Trailblazers whose portraits were unveiled include:
Perry Wallace, who enrolled at Vanderbilt in 1966, was an engineering student and the first African American varsity basketball player in the Southeastern Conference. Wallace received numerous honors during his time at Vanderbilt, including winning the SEC Sportsmanship Trophy after a vote by league players in 1970. Wallace’s story was the subject of The New York Times best-selling book Strong Inside by alumnus Andrew Maraniss, which was The Martha Rivers Ingram Commons reading during the 2016-17 and 2017-18 academic years. His life was also recently detailed in the documentary Triumph: The Untold Story of Perry Wallace. Wallace was the 2017 recipient of the Vanderbilt University Alumni Association Distinguished Alumni Award, an honor his family received on his behalf after he died in December 2017.
Walter R. Murray Jr., founder of the Association of Vanderbilt Black Alumni, was among the university’s first African American undergraduate students. He was elected vice president of the Student Government Association and was a founder of the Afro-American Student Association. Elected a young alumni trustee in 1970, Murray became the first African American to serve on the Vanderbilt University Board of Trust. A Vanderbilt residence hall and memorial lecture were named in honor of Murray, who died in 1998.
James Lawson, described by the Rev. Martin Luther King Jr. as “the leading nonviolence theorist in the world,” enrolled at Vanderbilt in 1958 as a transfer student. He helped organize sit-ins to desegregate lunch counters in downtown Nashville. Lawson’s participation in the sit-ins led to his expulsion from Vanderbilt in 1960 following a vote by the executive committee of the university’s Board of Trust, a move that generated national headlines and prompted some faculty members to resign in protest. A compromise was worked out to allow him to complete his degree, but he chose instead to transfer to Boston University.
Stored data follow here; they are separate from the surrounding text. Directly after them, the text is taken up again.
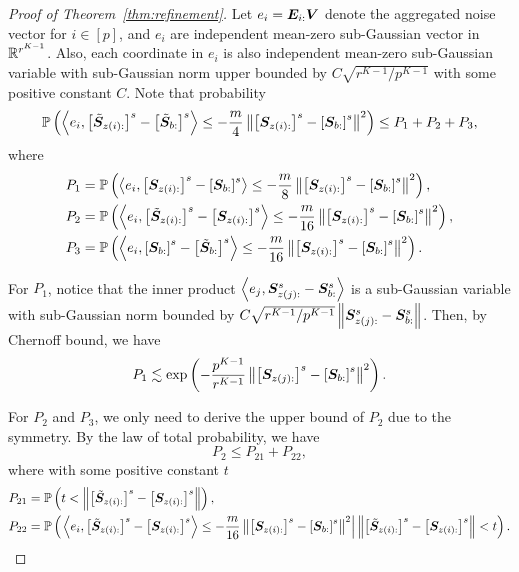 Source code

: \documentclass[lettersize,journal]{IEEEtran}
\theoremstyle{definition}
\theoremstyle{definition}
\newcommand{\of}[1]{\left(#1\right)}
\newcommand{\off}[1]{\left[#1\right]}
\newcommand{\ang}[1]{\left\langle#1\right\rangle}
\def\fixme#1#2{\textbf{\color{red}[FIXME (#1): #2]}}
\begin{document}
\begin{proof}[Proof of Theorem~\ref{thm:refinement}]
    Let $e_i = \bm{E}_{i:} \bm{V}$ denote the aggregated noise vector for $i \in [p]$, and $e_i$ are independent mean-zero sub-Gaussian vector in $\mathbb{R}^{r^{K-1}}$. Also, each coordinate in $e_i$ is also independent mean-zero sub-Gaussian variable with sub-Gaussian norm upper bounded by $C\sqrt{r^{K-1}/p^{K-1}}$ with some positive constant $C$.
    Note that probability 
    \begin{align}
        \bbP \of{ \ang{ e_i, \off{  \tilde \mS_{z(i):} }^s - \off{  \tilde \mS_{b:} }^s }  \leq - \frac{ m}{4} \onorm{ \off{ \mS_{z(i):}  }^s - \off{ \mS_{b:}  }^s  }^2} \leq P_1 + P_2 + P_3,
    \end{align}
    where 
    \begin{align}
        P_1 &= \bbP \of{ \ang{e_i, \off{  \mS_{z(i):} }^s - \off{ \mS_{b:} }^s} \leq -\frac{m}{8}  \onorm{ \off{ \mS_{z(i):}  }^s - \off{ \mS_{b:}  }^s  }^2 }, \\
        P_2 &= \bbP \of{ \ang{e_i, \off{ \tilde  \mS_{z(i):} }^s - \off{ \mS_{z(i):} }^s} \leq -\frac{m}{16}  \onorm{ \off{ \mS_{z(i):}  }^s - \off{ \mS_{b:}  }^s  }^2 },\\
        P_3 &= \bbP \of{ \ang{e_i, \off{  \mS_{b:} }^s - \off{\tilde  \mS_{b:} }^s} \leq -\frac{m}{16}   \onorm{ \off{ \mS_{z(i):}  }^s - \off{ \mS_{b:}  }^s  }^2 }.
    \end{align}
    
    For $P_1$, notice that the inner product $\ang{e_j,\mS_{z(j):}^s - \mS_{b:}^s} $ is a sub-Gaussian variable with sub-Gaussian norm bounded by $C \sqrt{ r^{K-1}/ p^{K-1} } \left\lVert \bm S_{z(j):} ^s -  \bm S_{b:}^s \right\rVert$. Then, by Chernoff bound, we have  
    \begin{equation}\label{eq:p1_2}
         P_1 \lesssim \exp \of{  - \frac{p^{K-1}}{r^{K-1}}   \onorm{ \off{ \mS_{z(j):}  }^s - \off{ \mS_{b:}  }^s  }^2 }.
    \end{equation}
    
    For $P_2$ and $P_3$, we only need to derive the upper bound of $P_2$ due to the symmetry. By the law of total probability, we have 
    \begin{equation}\label{eq:p2}
        P_2 \leq P_{21} + P_{22},
    \end{equation}
    where with some positive constant $t$
    \begin{align}
        P_{21}& =  \bbP \of{ t <   \onorm{ \off{ \tilde  \mS_{z(i):} }^s - \off{ \mS_{z(i):} }^s }},\\
        P_{22} &= \bbP \of{ \left. \ang{e_i, \off{ \tilde  \mS_{z(i):} }^s - \off{ \mS_{z(i):} }^s} \leq -\frac{m}{16}  \onorm{ \off{ \mS_{z(i):}  }^s - \off{ \mS_{b:}  }^s  }^2 \right| \onorm{ \off{ \tilde  \mS_{z(i):} }^s - \off{ \mS_{z(i):} }^s } < t  }.
    \end{align}
    

\end{proof}
\end{document}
Eventually, Lawson and Vanderbilt reconciled and, in 1996, he received the Divinity School’s first Distinguished Alumni/ae Award. Lawson returned to Vanderbilt to teach as a Distinguished University Professor from 2006 to 2009, and in 2007 the university established the James M. Lawson Jr. Chair. In 2018, a scholarship for undergraduate students at Vanderbilt was named in his honor.
Joseph Johnson graduated from the Vanderbilt School of Religion (renamed Vanderbilt Divinity School in 1956) in 1954 and was the first African American graduate of Vanderbilt University. He was also the first African American to earn a doctor of philosophy degree from Vanderbilt, graduating in 1958. He became a professor of religion at Fisk University and was elected the 34th bishop of the Christian Methodist Episcopal Church in 1966. He was elected to the Vanderbilt Board of Trust in 1971 and he served until his death in 1979. The Black Cultural Center was dedicated in his honor in 1984. Johnson was honored by the Divinity School posthumously with its Distinguished Alumni/ae Award.
These portraits are the first in a series. As artwork continues to be established throughout campus, the Vanderbilt community will have the opportunity to provide input on ways to honor the many Trailblazers in the university’s history.